26 février 2007

Tendinite : repos forcé

Mon entrainement est en sourdine pour l'instant, mon ostéo m'a détecté une tendinite au fessier gauche. Donc je vais me mettre au vert quelques temps pour pouvoir faire le www.trail-des-cabornis.org
reprise "As soon as possible"

23 février 2007

Repérage nocturne du Trail des Cabornis

Ce soir, alors que les filles sont encore à Arles envacances nous décidons de reconnaître le parcours du trail des Cabornis version 8 km 300mD+. On a baissé les prétentions, tout dabord parceque Valérie souhaite commencer l'activité trail et comme elle est beaucoup plus raisonnable que moi magré son passé de coureuse elle veut faire son premier sur une distance très courte. La deuxième raison qui m'a poussé a accepté facilement c'est que j'ai une douleur au niveau de la hanche qui me poursuit depuis le Milmil's. J'ai peur d'en faire trop donc j'écoute ses conseils avisés. Nous partons de nuit de St Romain au Mont d'Or non loin de la maison du Chaos ici en version nocturne et diurne (prise le surlendemain en visite culturelle. Nous partons donc de ce lieu superbe. Vive Erhmann !!
Nous attaquons très rapidement la montée dans le dur, Valérie a du mal, l'ongle qu'elle s'est explosé aux 7 Laux, la fait souffrir. Nous décidons donc de couper en sortant du vert et de rejoindre la voiture. Nous avons pu admirer tout de même quelques primevères.
Nous ne ferons donc que 4km 300mD+



19 février 2007

18 Février : Cochettes - Roybon - Font Froide 15km 500mD+


Nous quittons Belledonne pour le Vercors où nous dormons à l'hotel de la Roseraie. Hotel sympa un peu chérot, toutes les chambres sont à 97 euros pendants les vacances. Nous héritons de la petite piaule du bout sans expo sans hydro massage... Snif... Elle s'appelle quand même Pont de l'Amour, ça rattrappe mais juste. Je fais sensation en entrant dans le h'otel avec mon swallow tail Swell Panik. Le patron me lance un "ah!!!! un apocalypse. J'ai fait les premiers avec Régis Rolland y en a un dans le local à ski". effectivement dans le local au mur trône un superbe swallow tail du début des années 80 soit 4 ans avant que je n'en cronstruise moi-même. Ca fait plaisir de rencontrer un vrai pionnier du surf des neiges en France. Nous dînons rue de la République. C'était délicieux. Après un petit-dej tardif en route pour les Cochettes point de départ de la sortie du jour.

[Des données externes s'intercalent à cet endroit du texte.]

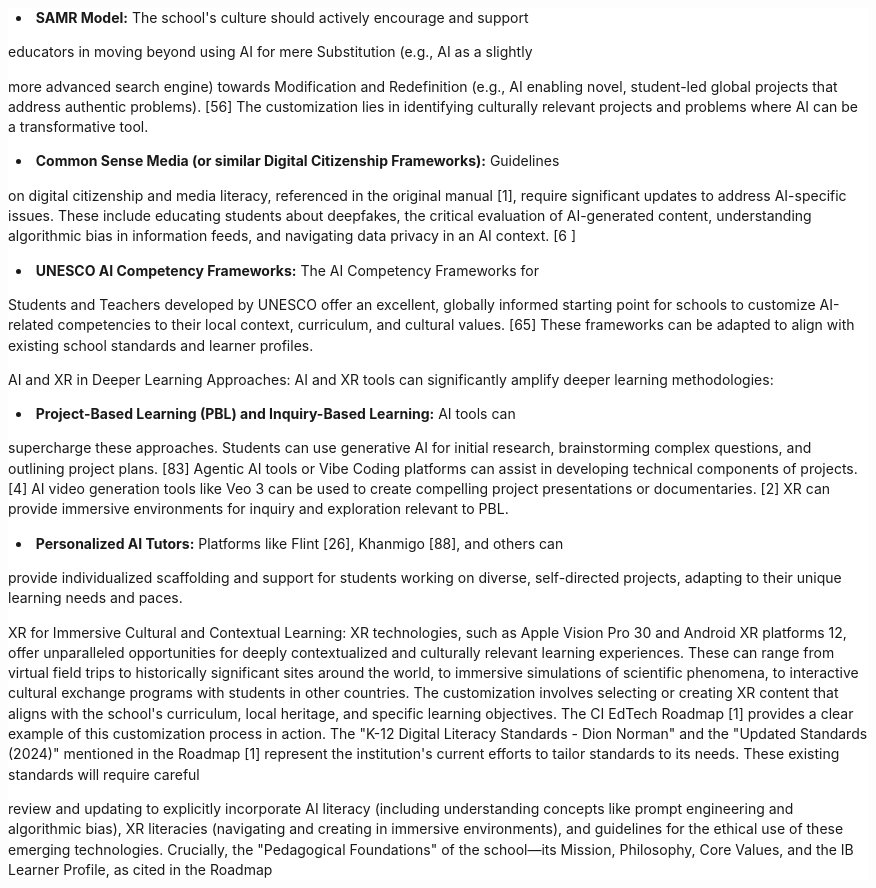  - ​ **SAMR Model:** The school's culture should actively encourage and support

educators in moving beyond using AI for mere Substitution (e.g., AI as a slightly

more advanced search engine) towards Modification and Redefinition (e.g., AI
enabling novel, student-led global projects that address authentic problems). [56]
The customization lies in identifying culturally relevant projects and problems
where AI can be a transformative tool.

 - ​ **Common Sense Media (or similar Digital Citizenship Frameworks):** Guidelines

on digital citizenship and media literacy, referenced in the original manual [1],
require significant updates to address AI-specific issues. These include educating
students about deepfakes, the critical evaluation of AI-generated content,
understanding algorithmic bias in information feeds, and navigating data privacy
in an AI context. [6 ]

 - ​ **UNESCO AI Competency Frameworks:** The AI Competency Frameworks for

Students and Teachers developed by UNESCO offer an excellent, globally
informed starting point for schools to customize AI-related competencies to their
local context, curriculum, and cultural values. [65] These frameworks can be adapted
to align with existing school standards and learner profiles.

AI and XR in Deeper Learning Approaches:
AI and XR tools can significantly amplify deeper learning methodologies:

 - ​ **Project-Based Learning (PBL) and Inquiry-Based Learning:** AI tools can

supercharge these approaches. Students can use generative AI for initial
research, brainstorming complex questions, and outlining project plans. [83] Agentic
AI tools or Vibe Coding platforms can assist in developing technical components
of projects. [4] AI video generation tools like Veo 3 can be used to create compelling
project presentations or documentaries. [2] XR can provide immersive environments
for inquiry and exploration relevant to PBL.

 - ​ **Personalized AI Tutors:** Platforms like Flint [26], Khanmigo [88], and others can

provide individualized scaffolding and support for students working on diverse,
self-directed projects, adapting to their unique learning needs and paces.

XR for Immersive Cultural and Contextual Learning:
XR technologies, such as Apple Vision Pro 30 and Android XR platforms 12, offer unparalleled
opportunities for deeply contextualized and culturally relevant learning experiences. These
can range from virtual field trips to historically significant sites around the world, to immersive
simulations of scientific phenomena, to interactive cultural exchange programs with students
in other countries. The customization involves selecting or creating XR content that aligns with
the school's curriculum, local heritage, and specific learning objectives.
The CI EdTech Roadmap [1] provides a clear example of this customization process in
action. The "K-12 Digital Literacy Standards - Dion Norman" and the "Updated
Standards (2024)" mentioned in the Roadmap [1] represent the institution's current
efforts to tailor standards to its needs. These existing standards will require careful

review and updating to explicitly incorporate AI literacy (including understanding
concepts like prompt engineering and algorithmic bias), XR literacies (navigating and
creating in immersive environments), and guidelines for the ethical use of these
emerging technologies. Crucially, the "Pedagogical Foundations" of the school—its
Mission, Philosophy, Core Values, and the IB Learner Profile, as cited in the Roadmap
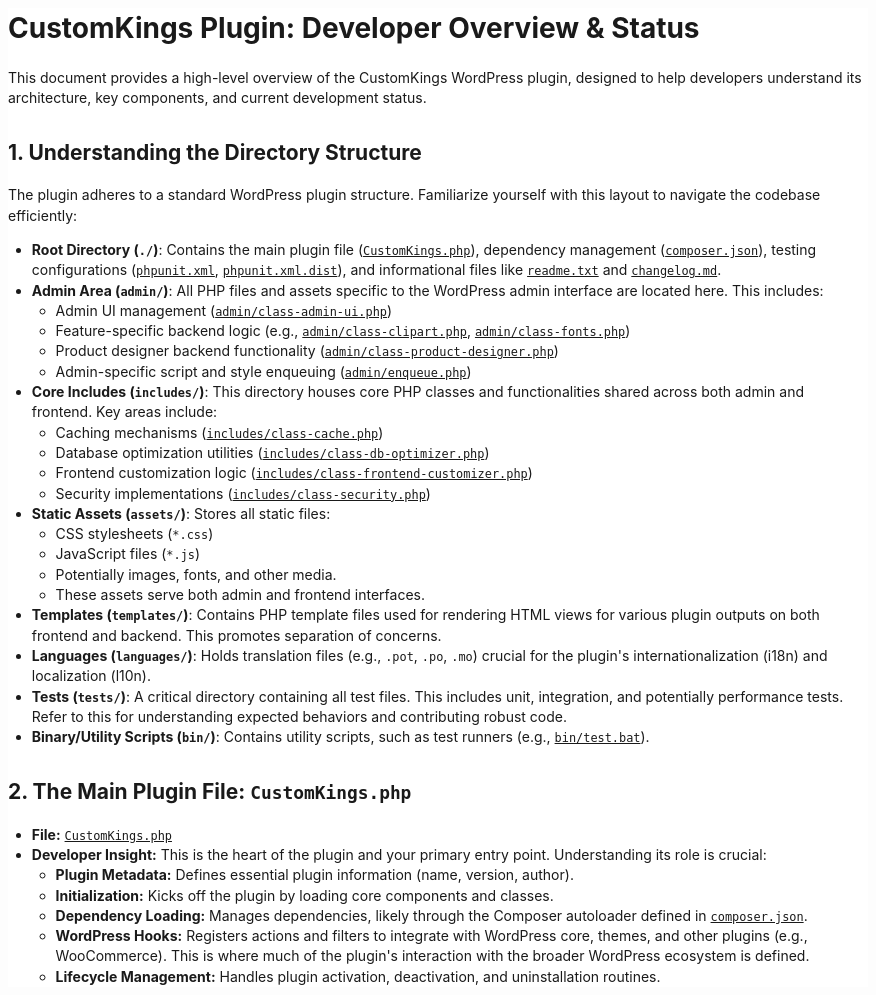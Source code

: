 # CustomKings Plugin: Developer Overview & Status

This document provides a high-level overview of the CustomKings WordPress plugin, designed to help developers understand its architecture, key components, and current development status.

## 1. Understanding the Directory Structure

The plugin adheres to a standard WordPress plugin structure. Familiarize yourself with this layout to navigate the codebase efficiently:

*   **Root Directory (`./`)**: Contains the main plugin file ([`CustomKings.php`](CustomKings.php:0)), dependency management ([`composer.json`](composer.json:0)), testing configurations ([`phpunit.xml`](phpunit.xml:0), [`phpunit.xml.dist`](phpunit.xml.dist:0)), and informational files like [`readme.txt`](readme.txt:0) and [`changelog.md`](changelog.md:0).
*   **Admin Area (`admin/`)**: All PHP files and assets specific to the WordPress admin interface are located here. This includes:
    *   Admin UI management ([`admin/class-admin-ui.php`](admin/class-admin-ui.php:0))
    *   Feature-specific backend logic (e.g., [`admin/class-clipart.php`](admin/class-clipart.php:0), [`admin/class-fonts.php`](admin/class-fonts.php:0))
    *   Product designer backend functionality ([`admin/class-product-designer.php`](admin/class-product-designer.php:0))
    *   Admin-specific script and style enqueuing ([`admin/enqueue.php`](admin/enqueue.php:0))
*   **Core Includes (`includes/`)**: This directory houses core PHP classes and functionalities shared across both admin and frontend. Key areas include:
    *   Caching mechanisms ([`includes/class-cache.php`](includes/class-cache.php:0))
    *   Database optimization utilities ([`includes/class-db-optimizer.php`](includes/class-db-optimizer.php:0))
    *   Frontend customization logic ([`includes/class-frontend-customizer.php`](includes/class-frontend-customizer.php:0))
    *   Security implementations ([`includes/class-security.php`](includes/class-security.php:0))
*   **Static Assets (`assets/`)**: Stores all static files:
    *   CSS stylesheets (`*.css`)
    *   JavaScript files (`*.js`)
    *   Potentially images, fonts, and other media.
    *   These assets serve both admin and frontend interfaces.
*   **Templates (`templates/`)**: Contains PHP template files used for rendering HTML views for various plugin outputs on both frontend and backend. This promotes separation of concerns.
*   **Languages (`languages/`)**: Holds translation files (e.g., `.pot`, `.po`, `.mo`) crucial for the plugin's internationalization (i18n) and localization (l10n).
*   **Tests (`tests/`)**: A critical directory containing all test files. This includes unit, integration, and potentially performance tests. Refer to this for understanding expected behaviors and contributing robust code.
*   **Binary/Utility Scripts (`bin/`)**: Contains utility scripts, such as test runners (e.g., [`bin/test.bat`](bin/test.bat:0)).

## 2. The Main Plugin File: `CustomKings.php`

*   **File:** [`CustomKings.php`](CustomKings.php:0)
*   **Developer Insight:** This is the heart of the plugin and your primary entry point. Understanding its role is crucial:
    *   **Plugin Metadata:** Defines essential plugin information (name, version, author).
    *   **Initialization:** Kicks off the plugin by loading core components and classes.
    *   **Dependency Loading:** Manages dependencies, likely through the Composer autoloader defined in [`composer.json`](composer.json:0).
    *   **WordPress Hooks:** Registers actions and filters to integrate with WordPress core, themes, and other plugins (e.g., WooCommerce). This is where much of the plugin's interaction with the broader WordPress ecosystem is defined.
    *   **Lifecycle Management:** Handles plugin activation, deactivation, and uninstallation routines.
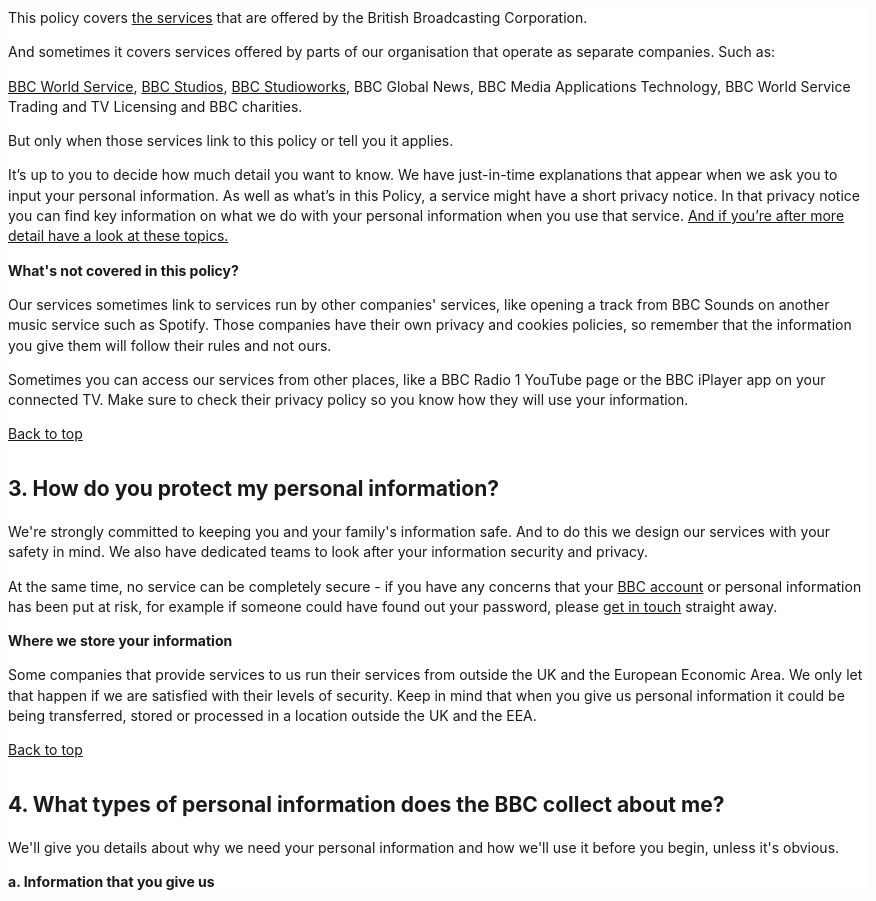 This policy covers [the services](http://www.bbc.com/usingthebbc/terms/terms-of-use#8d3b08a2eb8e55faf084a6d803c43b3d) that are offered by the British Broadcasting Corporation.

And sometimes it covers services offered by parts of our organisation that operate as separate companies. Such as:

[BBC World Service](https://www.bbc.co.uk/worldserviceradio), [BBC Studios](https://www.bbcstudios.com/), [BBC Studioworks](https://www.bbcstudioworks.com/), BBC Global News, BBC Media Applications Technology, BBC World Service Trading and TV Licensing and BBC charities.

But only when those services link to this policy or tell you it applies.

It’s up to you to decide how much detail you want to know. We have just-in-time explanations that appear when we ask you to input your personal information. As well as what’s in this Policy, a service might have a short privacy notice. In that privacy notice you can find key information on what we do with your personal information when you use that service. [And if you’re after more detail have a look at these topics.](http://www.bbc.com/usingthebbc)

**What's not covered in this policy?**

Our services sometimes link to services run by other companies' services, like opening a track from BBC Sounds on another music service such as Spotify. Those companies have their own privacy and cookies policies, so remember that the information you give them will follow their rules and not ours.

Sometimes you can access our services from other places, like a BBC Radio 1 YouTube page or the BBC iPlayer app on your connected TV. Make sure to check their privacy policy so you know how they will use your information.

[Back to top](#top "Back to top")

3\. How do you protect my personal information?
-----------------------------------------------

We're strongly committed to keeping you and your family's information safe. And to do this we design our services with your safety in mind. We also have dedicated teams to look after your information security and privacy.

At the same time, no service can be completely secure - if you have any concerns that your [BBC account](http://www.bbc.com/usingthebbc/account/what-is-a-bbc-account/) or personal information has been put at risk, for example if someone could have found out your password, please [get in touch](http://www.bbc.com/usingthebbc/account/im-having-problems-with-my-password/) straight away.

**Where we store your information**

Some companies that provide services to us run their services from outside the UK and the European Economic Area. We only let that happen if we are satisfied with their levels of security. Keep in mind that when you give us personal information it could be being transferred, stored or processed in a location outside the UK and the EEA.

[Back to top](#top "Back to top")

4\. What types of personal information does the BBC collect about me?
---------------------------------------------------------------------

We'll give you details about why we need your personal information and how we'll use it before you begin, unless it's obvious.

**a. Information that you give us**

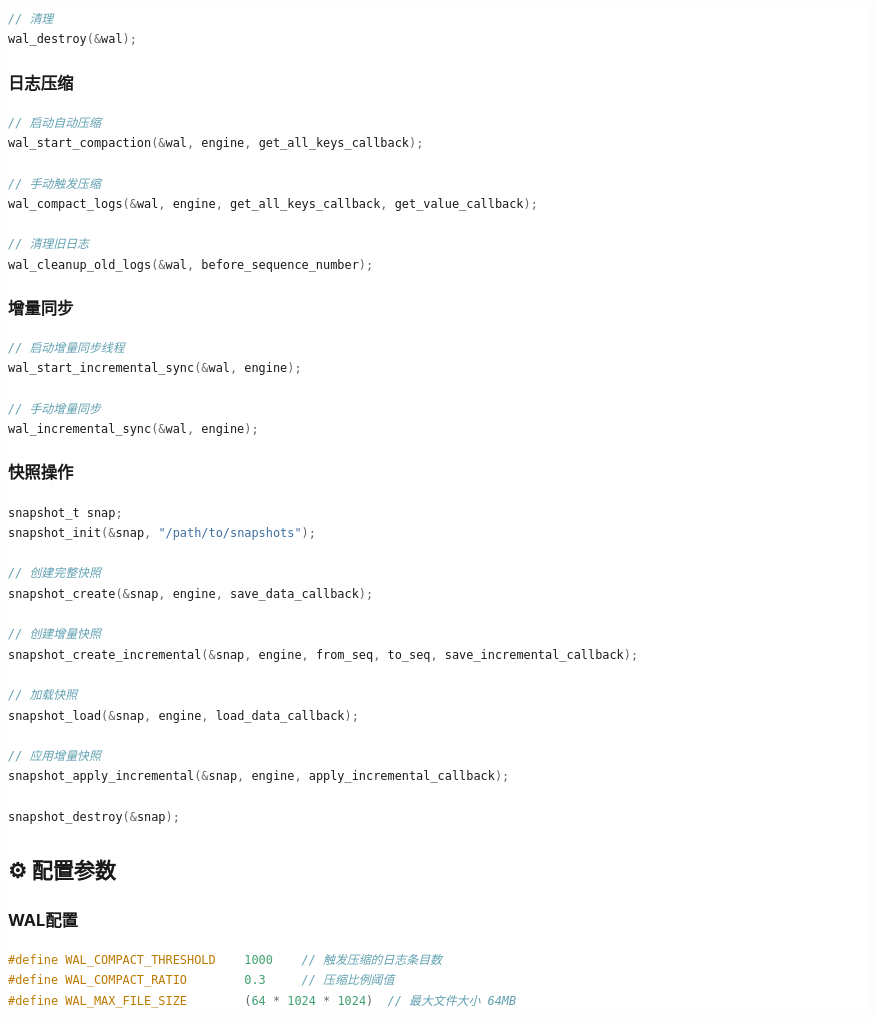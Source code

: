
 ```c
// 清理
wal_destroy(&wal);
```

### 日志压缩

```c
// 启动自动压缩
wal_start_compaction(&wal, engine, get_all_keys_callback);

// 手动触发压缩
wal_compact_logs(&wal, engine, get_all_keys_callback, get_value_callback);

// 清理旧日志
wal_cleanup_old_logs(&wal, before_sequence_number);
```

### 增量同步

```c
// 启动增量同步线程
wal_start_incremental_sync(&wal, engine);

// 手动增量同步
wal_incremental_sync(&wal, engine);
```

### 快照操作

```c
snapshot_t snap;
snapshot_init(&snap, "/path/to/snapshots");

// 创建完整快照
snapshot_create(&snap, engine, save_data_callback);

// 创建增量快照
snapshot_create_incremental(&snap, engine, from_seq, to_seq, save_incremental_callback);

// 加载快照
snapshot_load(&snap, engine, load_data_callback);

// 应用增量快照
snapshot_apply_incremental(&snap, engine, apply_incremental_callback);

snapshot_destroy(&snap);
```

## ⚙️ 配置参数

### WAL配置
```c
#define WAL_COMPACT_THRESHOLD    1000    // 触发压缩的日志条目数
#define WAL_COMPACT_RATIO        0.3     // 压缩比例阈值
#define WAL_MAX_FILE_SIZE        (64 * 1024 * 1024)  // 最大文件大小 64MB
```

Montée assez raide vers le refuge Roybon où Valérie photographie mon passage. Pendant la montée je n'ai pu courir qu'une ou deux fois au milieu et un peu à l'arrivée au refuge.




En suite on embraye par le GR91 vers Font Froide. Là c'est environ 6 km de balcon plus ou moins plat, sur un sentier très souvent enneigé et étroit. Il fût parfois très aérien et technique ce qui m'a empêché de courir pendant environ la moitié de ce parcours. Ayant perdu de vue ma partenaire. Je me suis fais quelques auto-portraits sur le parcours.






















A Font Froide j'attends Valérie et c'est reparti pour la descente de 5km vers Villard de Lans je cours quasiment tout le temps.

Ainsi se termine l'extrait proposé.